What happens during a root canal?
A root canal will allow Parkcrest Dental Group professionals to go inside the tooth and remove the dead or damaged pulp and decay that may be affecting the tooth and the areas around it. Your dental provider will first administer a local anesthetic in order to ensure your comfort. The decayed pulp will be removed, accessing it through a small opening made in the top crown of the tooth’s enamel and dentin.
The canals will then be filled with an appropriate packing material, and medication may also be used to help ensure there is no remaining bacteria. A post may then be inserted inside the canals in order to give structure to the inside of the tooth and to support and strengthen any potential crown restoration that your doctor at Parkcrest Dental Group may recommend having placed.
Root canals can typically be completed within one or two visits, can save a tooth that would otherwise need to be extracted and with proper care, can help you maintain your natural tooth for healthy smiles for years to come!

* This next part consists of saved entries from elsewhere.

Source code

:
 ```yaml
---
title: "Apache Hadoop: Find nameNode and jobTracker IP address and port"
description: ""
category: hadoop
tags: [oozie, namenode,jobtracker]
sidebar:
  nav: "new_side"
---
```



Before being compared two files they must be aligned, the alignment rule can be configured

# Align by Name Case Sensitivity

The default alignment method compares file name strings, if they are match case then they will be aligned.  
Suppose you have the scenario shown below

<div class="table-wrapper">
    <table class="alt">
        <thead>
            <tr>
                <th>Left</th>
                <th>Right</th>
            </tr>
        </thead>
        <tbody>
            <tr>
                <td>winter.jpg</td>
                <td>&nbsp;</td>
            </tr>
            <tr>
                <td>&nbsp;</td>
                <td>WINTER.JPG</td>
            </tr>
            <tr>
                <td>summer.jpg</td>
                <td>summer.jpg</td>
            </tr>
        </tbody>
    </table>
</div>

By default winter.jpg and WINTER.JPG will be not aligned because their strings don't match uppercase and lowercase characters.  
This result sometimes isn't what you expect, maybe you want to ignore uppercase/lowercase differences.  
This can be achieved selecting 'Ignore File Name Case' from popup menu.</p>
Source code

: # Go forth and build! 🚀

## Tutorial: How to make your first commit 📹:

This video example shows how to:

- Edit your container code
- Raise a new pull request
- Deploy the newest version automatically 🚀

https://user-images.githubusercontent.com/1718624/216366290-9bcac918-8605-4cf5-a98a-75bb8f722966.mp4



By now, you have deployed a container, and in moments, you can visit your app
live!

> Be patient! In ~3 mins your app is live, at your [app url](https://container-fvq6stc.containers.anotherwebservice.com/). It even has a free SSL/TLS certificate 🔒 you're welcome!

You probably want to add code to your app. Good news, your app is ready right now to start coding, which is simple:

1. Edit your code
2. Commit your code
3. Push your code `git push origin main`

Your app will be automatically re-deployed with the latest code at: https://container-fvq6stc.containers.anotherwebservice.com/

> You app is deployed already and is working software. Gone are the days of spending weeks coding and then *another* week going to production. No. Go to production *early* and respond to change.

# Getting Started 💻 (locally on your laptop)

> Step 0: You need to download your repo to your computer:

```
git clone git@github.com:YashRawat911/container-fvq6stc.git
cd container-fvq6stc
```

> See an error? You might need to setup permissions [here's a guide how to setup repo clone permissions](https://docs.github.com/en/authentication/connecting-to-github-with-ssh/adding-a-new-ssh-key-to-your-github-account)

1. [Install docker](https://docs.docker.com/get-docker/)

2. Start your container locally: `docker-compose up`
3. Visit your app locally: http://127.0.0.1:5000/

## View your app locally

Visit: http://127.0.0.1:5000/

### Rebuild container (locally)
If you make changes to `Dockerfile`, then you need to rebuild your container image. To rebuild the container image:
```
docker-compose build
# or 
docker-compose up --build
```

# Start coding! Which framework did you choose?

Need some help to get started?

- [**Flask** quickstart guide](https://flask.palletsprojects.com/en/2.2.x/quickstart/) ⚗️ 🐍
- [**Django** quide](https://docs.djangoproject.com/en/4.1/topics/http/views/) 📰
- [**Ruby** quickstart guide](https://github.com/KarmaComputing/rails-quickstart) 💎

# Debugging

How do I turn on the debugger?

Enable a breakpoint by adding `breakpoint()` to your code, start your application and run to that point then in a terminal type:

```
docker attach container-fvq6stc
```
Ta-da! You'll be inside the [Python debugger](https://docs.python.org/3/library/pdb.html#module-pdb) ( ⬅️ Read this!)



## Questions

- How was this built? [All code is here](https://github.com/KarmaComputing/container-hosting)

Some warning signs that you may have a tooth with decay or injury to the pulp include: swelling or redness, pain upon biting and chewing, sensitivity to hot or cold temperatures, a darkening or discoloration to the actual tooth, and pain upon pressure. If you have experienced any of these on-going symptoms, contact your Parkcrest Dental Group for a consultation. With the treatment from an experienced dental care provider like Parkcrest Dental Group, root canal treatment can be an incredibly effective, long-term way to restore your teeth.
Sometimes teeth can become badly decayed, allowing infection to lodge inside the soft area of the tooth called the “pulp.” Once the pulp becomes infected it can become inflamed, causing pain and swelling. Bacteria left to remain inside the pulp can also begin to cause harm to the surrounding bone anchoring the tooth.
At Parkcrest Dental Group, we believe that keeping your natural teeth as long as possible is extremely important to good oral health. With the advancements in dental technology today, it is more likely than ever that even when a tooth becomes diseased or infected it can be saved with root canal therapy and allow you to keep your natural teeth for many years to come!